Spiritually speaking, I am trying to respond to the eventualities of aging by living fully right now.  An early Christian spiritual leader said that the “glory of God is a person fully alive.”  I am working these days at being “fully alive.”  I don’t have one vision of full aliveness: as matter of fact being fully alive is personal and differs one person to the other.  A friend of mine, living with incurable cancer, is fully alive by living simply each day.  Her bucket list includes spending time with her family, reading a good book, and enjoying water colors.  For others, this might mean going to a monastery or making a parachute jump.  For me, it means living right now – thinking big, living big, loving big, expecting great things of myself and great things of God.  It means growing in spirit and soul. It means opening my heart to others and expanding my sense of self to embrace as much of reality as possible.

I seek to open to the universe, and to God, through prayer and meditation.  Living daily, opening to God enables us to be “quotidian mystics,” finding divinity in this present moment.  Robert Jay Lifton spoke of five images of immortality: biological (living on in children), creative (making a difference in the present and future), natural (wonder at the immensity and grandeur of nature), theological (belief in the afterlife), and experiential transcendence (a sense of the mystic, a unity with all creation).

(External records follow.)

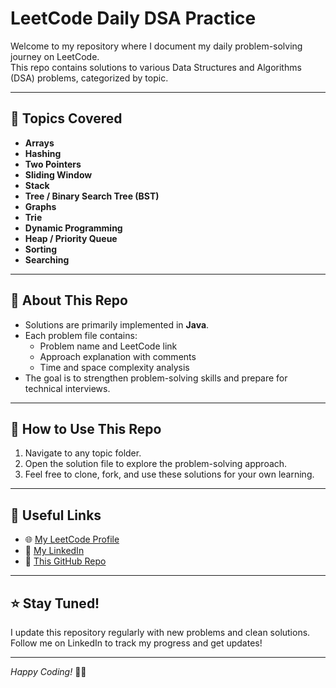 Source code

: # LeetCode Daily DSA Practice

Welcome to my repository where I document my daily problem-solving journey on LeetCode.  
This repo contains solutions to various Data Structures and Algorithms (DSA) problems, categorized by topic.

---

## 📂 Topics Covered

- **Arrays**  
- **Hashing**  
- **Two Pointers**  
- **Sliding Window**  
- **Stack**  
- **Tree / Binary Search Tree (BST)**  
- **Graphs**  
- **Trie**  
- **Dynamic Programming**  
- **Heap / Priority Queue**  
- **Sorting**  
- **Searching**

---

## 🚀 About This Repo

- Solutions are primarily implemented in **Java**.
- Each problem file contains:
  - Problem name and LeetCode link
  - Approach explanation with comments
  - Time and space complexity analysis
- The goal is to strengthen problem-solving skills and prepare for technical interviews.

---

## 📖 How to Use This Repo

1. Navigate to any topic folder.
2. Open the solution file to explore the problem-solving approach.
3. Feel free to clone, fork, and use these solutions for your own learning.

---

## 🔗 Useful Links

- 🌐 [My LeetCode Profile](https://leetcode.com/u/venkateshreddyningam/)
- 💼 [My LinkedIn](https://www.linkedin.com/in/venkateshreddyningam)
- 📁 [This GitHub Repo](https://github.com/Venky178/leetcode-dsa-practice)

---

## ⭐ Stay Tuned!

I update this repository regularly with new problems and clean solutions.  
Follow me on LinkedIn to track my progress and get updates!

---

*Happy Coding!* 👨‍💻
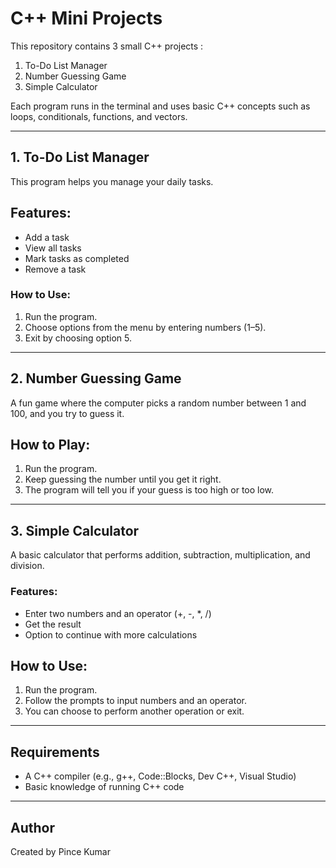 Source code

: # C++ Mini Projects

This repository contains 3 small C++ projects :

1.  To-Do List Manager  
2.  Number Guessing Game  
3.  Simple Calculator  

Each program runs in the terminal and uses basic C++ concepts such as loops, conditionals, functions, and vectors.

---

## 1.  To-Do List Manager

This program helps you manage your daily tasks.

## Features:
- Add a task
- View all tasks
- Mark tasks as completed
- Remove a task

### How to Use:
1. Run the program.
2. Choose options from the menu by entering numbers (1–5).
3. Exit by choosing option 5.

---

## 2. Number Guessing Game

A fun game where the computer picks a random number between 1 and 100, and you try to guess it.

## How to Play:
1. Run the program.
2. Keep guessing the number until you get it right.
3. The program will tell you if your guess is too high or too low.

---

## 3.  Simple Calculator

A basic calculator that performs addition, subtraction, multiplication, and division.

### Features:
- Enter two numbers and an operator (+, -, *, /)
- Get the result
- Option to continue with more calculations

## How to Use:
1. Run the program.
2. Follow the prompts to input numbers and an operator.
3. You can choose to perform another operation or exit.

---

## Requirements

- A C++ compiler (e.g., g++, Code::Blocks, Dev C++, Visual Studio)
- Basic knowledge of running C++ code

---

##  Author

Created by Pince Kumar  

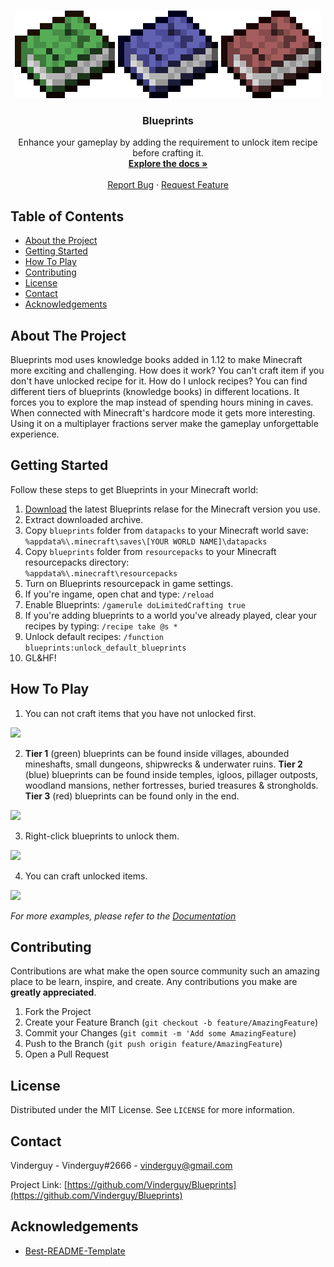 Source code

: <!-- PROJECT LOGO -->
<br />
<p align="center">
  <a href="https://github.com/Vinderguy/Blueprints">
    <img src="resources/logo.png" alt="Logo" width="490" height="140">
  </a>

  <h3 align="center">Blueprints</h3>

  <p align="center">
    Enhance your gameplay by adding the requirement to unlock item recipe before crafting it.
    <br />
    <a href="https://github.com/Vinderguy/Blueprints/wiki"><strong>Explore the docs »</strong></a>
    <br />
    <br />
    <a href="https://github.com/Vinderguy/Blueprints/issues">Report Bug</a>
    ·
    <a href="https://github.com/Vinderguy/Blueprints/issues">Request Feature</a>
  </p>
</p>



<!-- TABLE OF CONTENTS -->
## Table of Contents

* [About the Project](#about-the-project)
* [Getting Started](#getting-started)
* [How To Play](#how-to-play)
* [Contributing](#contributing)
* [License](#license)
* [Contact](#contact)
* [Acknowledgements](#acknowledgements)



<!-- ABOUT THE PROJECT -->
## About The Project

Blueprints mod uses knowledge books added in 1.12 to make Minecraft more exciting and challenging. How does it work? You can't craft item if you don't have unlocked recipe for it. How do I unlock recipes? You can find different tiers of blueprints (knowledge books) in different locations. It forces you to explore the map instead of spending hours mining in caves. When connected with Minecraft's hardcore mode it gets more interesting. Using it on a multiplayer fractions server make the gameplay 
unforgettable experience.



<!-- GETTING STARTED -->
## Getting Started

Follow these steps to get Blueprints in your Minecraft world:

1. [Download](#TODO) the latest Blueprints relase for the Minecraft version you use.
2. Extract downloaded archive.
3. Copy `blueprints` folder from `datapacks` to your Minecraft world save:\
`
%appdata%\.minecraft\saves\[YOUR WORLD NAME]\datapacks
`
4. Copy `blueprints` folder from `resourcepacks` to your Minecraft resourcepacks directory:\
`
%appdata%\.minecraft\resourcepacks
`
5. Turn on Blueprints resourcepack in game settings.
6. If you're ingame, open chat and type:
`/reload`
7. Enable Blueprints:
`/gamerule doLimitedCrafting true`
8. If you're adding blueprints to a world you've already played, clear your recipes by typing:
`/recipe take @s *`
9. Unlock default recipes:
`/function blueprints:unlock_default_blueprints`
10. GL&HF!



<!-- HOW TO PLAY -->
## How To Play

1. You can not craft items that you have not unlocked first.

![](https://github.com/Vinderguy/Blueprints/blob/master/resources/screenshots/sample_step1.png)


2. **Tier 1** (green) blueprints can be found inside villages, abounded mineshafts, small dungeons, shipwrecks & underwater ruins. **Tier 2** (blue) blueprints can be found inside temples, igloos, pillager outposts, woodland mansions, nether fortresses, buried treasures & strongholds. **Tier 3** (red) blueprints can be found only in the end.

![](https://github.com/Vinderguy/Blueprints/blob/master/resources/screenshots/sample_step2.png)


3. Right-click blueprints to unlock them.

![](https://github.com/Vinderguy/Blueprints/blob/master/resources/screenshots/sample_step3.png)


4. You can craft unlocked items.

![](https://github.com/Vinderguy/Blueprints/blob/master/resources/screenshots/sample_step4.png)

_For more examples, please refer to the [Documentation](https://github.com/Vinderguy/Blueprints/wiki)_



<!-- CONTRIBUTING -->
## Contributing

Contributions are what make the open source community such an amazing place to be learn, inspire, and create. Any contributions you make are **greatly appreciated**.

1. Fork the Project
2. Create your Feature Branch (`git checkout -b feature/AmazingFeature`)
3. Commit your Changes (`git commit -m 'Add some AmazingFeature`)
4. Push to the Branch (`git push origin feature/AmazingFeature`)
5. Open a Pull Request



<!-- LICENSE -->
## License

Distributed under the MIT License. See `LICENSE` for more information.



<!-- CONTACT -->
## Contact

Vinderguy - Vinderguy#2666 - vinderguy@gmail.com

Project Link: [https://github.com/Vinderguy/Blueprints](https://github.com/Vinderguy/Blueprints)



<!-- ACKNOWLEDGEMENTS -->
## Acknowledgements

* [Best-README-Template](https://github.com/othneildrew/Best-README-Template)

Arnold and I would expand theological immortality to involve relationship with God.  In this area, Paul’s Letter to the Romans (chapter eight) presents a life-changing vision of immortality: the cries of creation and our cries are one in spirit; God is constantly speaking in our lives; and God is ever-present, affirming that “nothing in all creation can separate us from the love of God.”

Aging is no cake walk! And I still feel fear and trembling at times when I ponder my own diminishment.  Still, remembering that I can live fully at every stage of life and that I can dedicate my life to experiencing “God in all things and all things in God” gives me hope that I can age with acceptance and grace regardless of my life condition.